Es curioso, recuerdo cada detalle de mi vida pasada y sin embargo aquí y ahora, de ella, la mujer que copó mis sueños más profundos, conservo tan solo pequeños fragmentos, como partes inacabadas de una historia que quizá todavía no haya terminado. La imagino en verano, con su vestido de flores y de nuevo aparecen esos ojos, esos enormes ojos enfermizos que invaden mis noches, quizá suyos, quizá incluso míos, a penas ya los recuerdo. Y continúan, por más que sin quererlo la olvido, esa sensación de escalofrío al imaginarnos de nuevo y los aleteos de miles de mariposas en mi estómago. Tal vez, estas también, de las que causan huracanes.

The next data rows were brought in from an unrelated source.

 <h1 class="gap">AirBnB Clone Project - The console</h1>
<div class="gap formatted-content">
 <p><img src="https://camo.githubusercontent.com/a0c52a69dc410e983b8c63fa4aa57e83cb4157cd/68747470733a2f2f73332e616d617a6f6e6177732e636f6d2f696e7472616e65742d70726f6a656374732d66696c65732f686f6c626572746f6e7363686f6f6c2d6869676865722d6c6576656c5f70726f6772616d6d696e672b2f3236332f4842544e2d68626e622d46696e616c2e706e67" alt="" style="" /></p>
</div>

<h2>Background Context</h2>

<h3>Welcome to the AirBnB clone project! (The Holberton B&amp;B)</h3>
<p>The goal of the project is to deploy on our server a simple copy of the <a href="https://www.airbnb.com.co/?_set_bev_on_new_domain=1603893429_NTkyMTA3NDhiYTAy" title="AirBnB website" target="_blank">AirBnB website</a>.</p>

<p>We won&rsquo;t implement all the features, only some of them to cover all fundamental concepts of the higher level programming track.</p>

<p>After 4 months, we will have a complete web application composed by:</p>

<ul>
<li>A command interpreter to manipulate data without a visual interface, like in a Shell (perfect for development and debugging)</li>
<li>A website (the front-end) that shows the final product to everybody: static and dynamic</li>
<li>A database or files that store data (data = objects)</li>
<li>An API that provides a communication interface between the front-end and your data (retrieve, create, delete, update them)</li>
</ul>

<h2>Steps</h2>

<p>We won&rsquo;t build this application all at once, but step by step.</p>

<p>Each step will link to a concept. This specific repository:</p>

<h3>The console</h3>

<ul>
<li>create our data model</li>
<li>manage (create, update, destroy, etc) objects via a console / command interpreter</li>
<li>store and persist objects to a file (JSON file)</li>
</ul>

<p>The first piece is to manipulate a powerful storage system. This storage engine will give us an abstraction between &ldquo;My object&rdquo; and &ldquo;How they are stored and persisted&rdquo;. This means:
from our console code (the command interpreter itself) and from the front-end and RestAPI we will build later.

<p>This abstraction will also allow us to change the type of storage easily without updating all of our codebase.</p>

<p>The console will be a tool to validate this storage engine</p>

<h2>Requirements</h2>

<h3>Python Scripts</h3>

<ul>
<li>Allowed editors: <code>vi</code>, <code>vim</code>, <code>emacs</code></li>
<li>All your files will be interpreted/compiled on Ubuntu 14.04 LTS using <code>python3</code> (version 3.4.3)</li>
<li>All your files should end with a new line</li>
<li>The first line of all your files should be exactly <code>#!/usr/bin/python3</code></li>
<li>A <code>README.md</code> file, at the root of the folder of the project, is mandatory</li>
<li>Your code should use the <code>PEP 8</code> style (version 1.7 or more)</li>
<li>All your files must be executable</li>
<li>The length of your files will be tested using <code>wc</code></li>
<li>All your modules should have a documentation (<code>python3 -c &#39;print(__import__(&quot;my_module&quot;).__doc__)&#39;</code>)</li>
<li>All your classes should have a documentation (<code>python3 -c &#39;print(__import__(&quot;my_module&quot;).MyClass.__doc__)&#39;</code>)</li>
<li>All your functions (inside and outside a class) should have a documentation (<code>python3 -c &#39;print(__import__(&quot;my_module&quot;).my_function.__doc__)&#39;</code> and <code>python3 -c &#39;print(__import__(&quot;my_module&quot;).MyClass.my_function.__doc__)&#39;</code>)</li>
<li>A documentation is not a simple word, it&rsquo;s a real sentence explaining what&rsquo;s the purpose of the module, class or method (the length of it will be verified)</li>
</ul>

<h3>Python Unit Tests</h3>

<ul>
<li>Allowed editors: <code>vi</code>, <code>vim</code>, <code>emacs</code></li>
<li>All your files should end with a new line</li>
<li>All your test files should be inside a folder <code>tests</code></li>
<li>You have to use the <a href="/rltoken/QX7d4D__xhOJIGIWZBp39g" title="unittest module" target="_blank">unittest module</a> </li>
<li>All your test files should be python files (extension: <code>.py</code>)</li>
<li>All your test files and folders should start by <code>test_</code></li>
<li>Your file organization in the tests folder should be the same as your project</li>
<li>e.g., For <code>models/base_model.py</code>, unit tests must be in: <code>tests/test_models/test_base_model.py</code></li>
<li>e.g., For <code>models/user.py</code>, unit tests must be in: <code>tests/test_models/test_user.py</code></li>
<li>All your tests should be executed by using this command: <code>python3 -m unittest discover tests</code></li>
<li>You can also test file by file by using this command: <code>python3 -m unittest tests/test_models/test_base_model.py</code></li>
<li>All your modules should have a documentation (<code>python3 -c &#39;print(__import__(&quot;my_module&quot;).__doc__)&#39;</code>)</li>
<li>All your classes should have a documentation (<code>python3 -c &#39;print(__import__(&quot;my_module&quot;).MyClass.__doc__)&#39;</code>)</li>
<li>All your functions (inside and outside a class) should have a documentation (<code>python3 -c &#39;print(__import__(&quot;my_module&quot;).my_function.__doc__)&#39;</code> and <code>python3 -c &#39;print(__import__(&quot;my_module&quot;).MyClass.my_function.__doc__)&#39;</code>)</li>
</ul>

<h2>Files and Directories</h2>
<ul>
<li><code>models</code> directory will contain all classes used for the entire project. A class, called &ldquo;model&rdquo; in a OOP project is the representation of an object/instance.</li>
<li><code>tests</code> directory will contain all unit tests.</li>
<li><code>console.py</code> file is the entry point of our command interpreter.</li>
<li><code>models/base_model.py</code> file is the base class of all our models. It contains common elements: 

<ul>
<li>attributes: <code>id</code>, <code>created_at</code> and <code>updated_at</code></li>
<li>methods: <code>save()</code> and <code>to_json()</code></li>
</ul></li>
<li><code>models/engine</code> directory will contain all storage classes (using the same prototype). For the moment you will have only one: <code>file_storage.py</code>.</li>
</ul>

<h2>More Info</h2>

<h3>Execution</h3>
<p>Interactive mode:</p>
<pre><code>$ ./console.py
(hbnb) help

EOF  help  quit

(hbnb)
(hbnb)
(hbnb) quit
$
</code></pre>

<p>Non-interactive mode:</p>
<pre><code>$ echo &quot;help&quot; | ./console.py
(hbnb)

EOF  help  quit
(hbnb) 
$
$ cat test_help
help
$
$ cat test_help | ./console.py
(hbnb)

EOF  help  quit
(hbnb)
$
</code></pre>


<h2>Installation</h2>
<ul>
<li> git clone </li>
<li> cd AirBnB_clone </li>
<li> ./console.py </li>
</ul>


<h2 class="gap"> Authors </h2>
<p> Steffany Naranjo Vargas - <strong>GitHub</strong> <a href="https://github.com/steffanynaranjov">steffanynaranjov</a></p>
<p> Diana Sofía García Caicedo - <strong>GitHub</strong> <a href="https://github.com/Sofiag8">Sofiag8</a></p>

Avanzan imperceptiblemente los días mientras yo me hundo. Rebusco entre las piezas del rompecabezas de mis recuerdos y llego al final. La última imagen que conservo de nosotros tiene lugar, paradójicamente, en el mismo punto en el que comienza esta historia, mi historia. “Quizá no sea una casualidad”, pienso. Deshecho esa idea rápidamente y renace en mí una cierta tendencia nihilista. “Tal vez el final de algo suponga siempre un comienzo”. De nuevo desoigo las voces que surgen en mi cabeza y aflora la única verdad que conozco. Sé que es a causa de ese recuerdo, el de nosotros dos en el banco de mi plaza, que yo ya sólo sepa respirar allí, que ya solo lata mi corazón al sentir la huella de su recuerdo sobre los grises adoquines.

A menudo, quizá demasiado, vuelvo a tener esa sensación que tantas veces nos invade de estar mirando al vacío, como a ningún punto concreto; ese acto que sólo logramos de manera inconsciente, por el contrario comienzan nuestros ojos a llorar implorando ser cerrados. Si esto me sucede mientras estoy sentado en el banco, aparece, de repente, ella. La veo caminar, alejándose y ya ni siquiera aquellos adoquines que sostuvieron nuestros cuerpos, ansiosos el uno del otro, logran devolvérmela, como si pretendiesen demostrarme que la vida no es más que un angosto camino de un único sentido.